**WHAT THIS TASK INVOLVES:**
From the listing below, set down exactly the lines between the one holding "Please reach out within" and the one holding "### 3. Auto-Labeling and Review Routing", inclusive. No other line is wanted.
+ + +
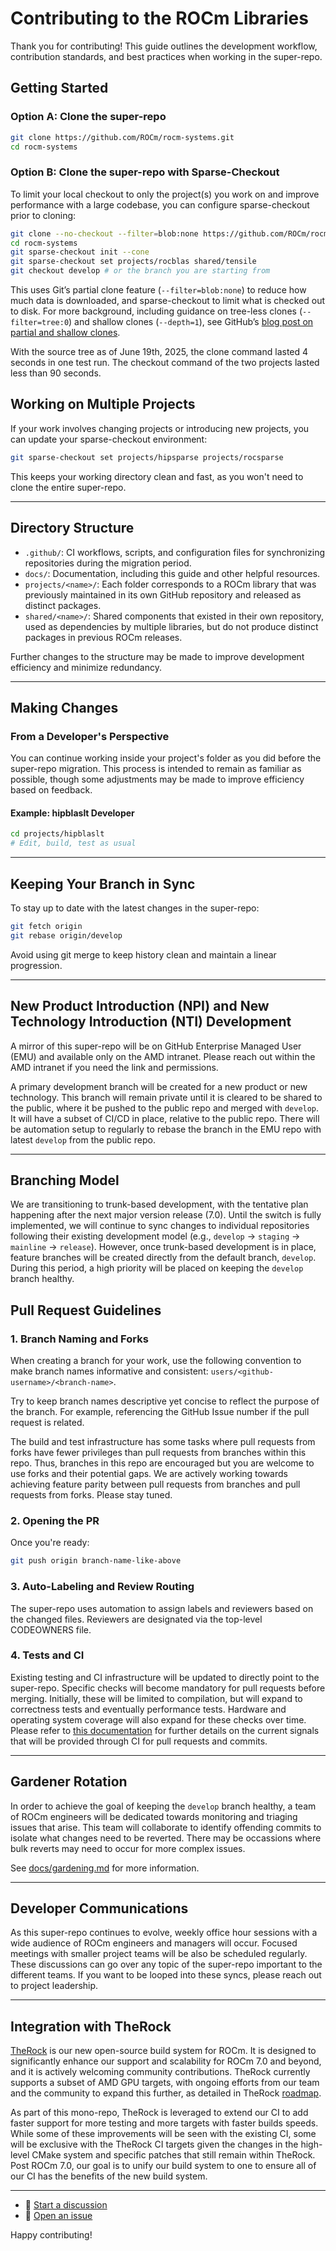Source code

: # Contributing to the ROCm Libraries

Thank you for contributing! This guide outlines the development workflow, contribution standards, and best practices when working in the super-repo.

## Getting Started

### Option A: Clone the super-repo

```bash
git clone https://github.com/ROCm/rocm-systems.git
cd rocm-systems
```

### Option B: Clone the super-repo with Sparse-Checkout

To limit your local checkout to only the project(s) you work on and improve performance with a large codebase, you can configure sparse-checkout prior to cloning:

```bash
git clone --no-checkout --filter=blob:none https://github.com/ROCm/rocm-systems.git
cd rocm-systems
git sparse-checkout init --cone
git sparse-checkout set projects/rocblas shared/tensile
git checkout develop # or the branch you are starting from
```

This uses Git’s partial clone feature (`--filter=blob:none`) to reduce how much data is downloaded, and sparse-checkout to limit what is checked out to disk. For more background, including guidance on tree-less clones (`--filter=tree:0`) and shallow clones (`--depth=1`), see GitHub’s [blog post on partial and shallow clones](https://github.blog/open-source/git/get-up-to-speed-with-partial-clone-and-shallow-clone).

With the source tree as of June 19th, 2025, the clone command lasted 4 seconds in one test run.
The checkout command of the two projects lasted less than 90 seconds.

## Working on Multiple Projects

If your work involves changing projects or introducing new projects, you can update your sparse-checkout environment:

```bash
git sparse-checkout set projects/hipsparse projects/rocsparse
```

This keeps your working directory clean and fast, as you won't need to clone the entire super-repo.

---

## Directory Structure

- `.github/`: CI workflows, scripts, and configuration files for synchronizing repositories during the migration period.
- `docs/`: Documentation, including this guide and other helpful resources.
- `projects/<name>/`: Each folder corresponds to a ROCm library that was previously maintained in its own GitHub repository and released as distinct packages.
- `shared/<name>/`: Shared components that existed in their own repository, used as dependencies by multiple libraries, but do not produce distinct packages in previous ROCm releases.

Further changes to the structure may be made to improve development efficiency and minimize redundancy.

---

## Making Changes

### From a Developer's Perspective

You can continue working inside your project's folder as you did before the super-repo migration.
This process is intended to remain as familiar as possible, though some adjustments may be made to improve efficiency based on feedback.

#### Example: hipblaslt Developer

```bash
cd projects/hipblaslt
# Edit, build, test as usual
```

---

## Keeping Your Branch in Sync

To stay up to date with the latest changes in the super-repo:

```bash
git fetch origin
git rebase origin/develop
```

Avoid using git merge to keep history clean and maintain a linear progression.

---

## New Product Introduction (NPI) and New Technology Introduction (NTI) Development

A mirror of this super-repo will be on GitHub Enterprise Managed User (EMU) and available only on the AMD intranet.
Please reach out within the AMD intranet if you need the link and permissions.

A primary development branch will be created for a new product or new technology.
This branch will remain private until it is cleared to be shared to the public, where it be pushed to the public repo and merged with `develop`.
It will have a subset of CI/CD in place, relative to the public repo.
There will be automation setup to regularly to rebase the branch in the EMU repo with latest `develop` from the public repo.

---

## Branching Model

We are transitioning to trunk-based development, with the tentative plan happening after the next major version release (7.0).
Until the switch is fully implemented, we will continue to sync changes to individual repositories following their existing development model (e.g., `develop` -> `staging` -> `mainline` -> `release`).
However, once trunk-based development is in place, feature branches will be created directly from the default branch, `develop`.
During this period, a high priority will be placed on keeping the `develop` branch healthy.

## Pull Request Guidelines

### 1. Branch Naming and Forks

When creating a branch for your work, use the following convention to make branch names informative and consistent: `users/<github-username>/<branch-name>`.

Try to keep branch names descriptive yet concise to reflect the purpose of the branch. For example, referencing the GitHub Issue number if the pull request is related.

The build and test infrastructure has some tasks where pull requests from forks have fewer privileges than pull requests from branches within this repo. Thus, branches in this repo are encouraged but you are welcome to use forks and their potential gaps. We are actively working towards achieving feature parity between pull requests from branches and pull requests from forks. Please stay tuned.

### 2. Opening the PR

Once you're ready:

```bash
git push origin branch-name-like-above
```

### 3. Auto-Labeling and Review Routing

The super-repo uses automation to assign labels and reviewers based on the changed files. Reviewers are designated via the top-level CODEOWNERS file.

### 4. Tests and CI

Existing testing and CI infrastructure will be updated to directly point to the super-repo.
Specific checks will become mandatory for pull requests before merging. Initially, these will be limited to compilation, but will expand to correctness tests and eventually performance tests.
Hardware and operating system coverage will also expand for these checks over time.
Please refer to [this documentation](/docs/continuous-integration.md) for further details on the current signals that will be provided through CI for pull requests and commits.

---

## Gardener Rotation

In order to achieve the goal of keeping the `develop` branch healthy, a team of ROCm engineers will be dedicated towards monitoring and triaging issues that arise.
This team will collaborate to identify offending commits to isolate what changes need to be reverted.
There may be occassions where bulk reverts may need to occur for more complex issues.

See [docs/gardening.md](docs/gardening.md) for more information.

---

## Developer Communications

As this super-repo continues to evolve, weekly office hour sessions with a wide audience of ROCm engineers and managers will occur.
Focused meetings with smaller project teams will be also be scheduled regularly.
These discussions can go over any topic of the super-repo important to the different teams.
If you want to be looped into these syncs, please reach out to project leadership.

---

## Integration with TheRock

[TheRock](https://github.com/rocm/therock) is our new open-source build system for ROCm. It is designed to significantly enhance our support and scalability for ROCm 7.0 and beyond, and it is actively welcoming community contributions. TheRock currently supports a subset of AMD GPU targets, with ongoing efforts from our team and the community to expand this further, as detailed in TheRock [roadmap](https://github.com/ROCm/TheRock/blob/main/ROADMAP.md).

As part of this mono-repo, TheRock is leveraged to extend our CI to add faster support for more testing and more targets with faster builds speeds. While some of these improvements will be seen with the existing CI, some will be exclusive with the TheRock CI targets given the changes in the high-level CMake system and specific patches that still remain within TheRock. Post ROCm 7.0, our goal is to unify our build system to one to ensure all of our CI has the benefits of the new build system.

---

- 💬 [Start a discussion](https://github.com/ROCm/rocm-systems/discussions)
- 🐞 [Open an issue](https://github.com/ROCm/rocm-systems/issues)

Happy contributing!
+ + +
**SOLUTION TO THE EXERCISE:**
Please reach out within the AMD intranet if you need the link and permissions.

A primary development branch will be created for a new product or new technology.
This branch will remain private until it is cleared to be shared to the public, where it be pushed to the public repo and merged with `develop`.
It will have a subset of CI/CD in place, relative to the public repo.
There will be automation setup to regularly to rebase the branch in the EMU repo with latest `develop` from the public repo.

---

## Branching Model

We are transitioning to trunk-based development, with the tentative plan happening after the next major version release (7.0).
Until the switch is fully implemented, we will continue to sync changes to individual repositories following their existing development model (e.g., `develop` -> `staging` -> `mainline` -> `release`).
However, once trunk-based development is in place, feature branches will be created directly from the default branch, `develop`.
During this period, a high priority will be placed on keeping the `develop` branch healthy.

## Pull Request Guidelines

### 1. Branch Naming and Forks

When creating a branch for your work, use the following convention to make branch names informative and consistent: `users/<github-username>/<branch-name>`.

Try to keep branch names descriptive yet concise to reflect the purpose of the branch. For example, referencing the GitHub Issue number if the pull request is related.

The build and test infrastructure has some tasks where pull requests from forks have fewer privileges than pull requests from branches within this repo. Thus, branches in this repo are encouraged but you are welcome to use forks and their potential gaps. We are actively working towards achieving feature parity between pull requests from branches and pull requests from forks. Please stay tuned.

### 2. Opening the PR

Once you're ready:

```bash
git push origin branch-name-like-above
```

### 3. Auto-Labeling and Review Routing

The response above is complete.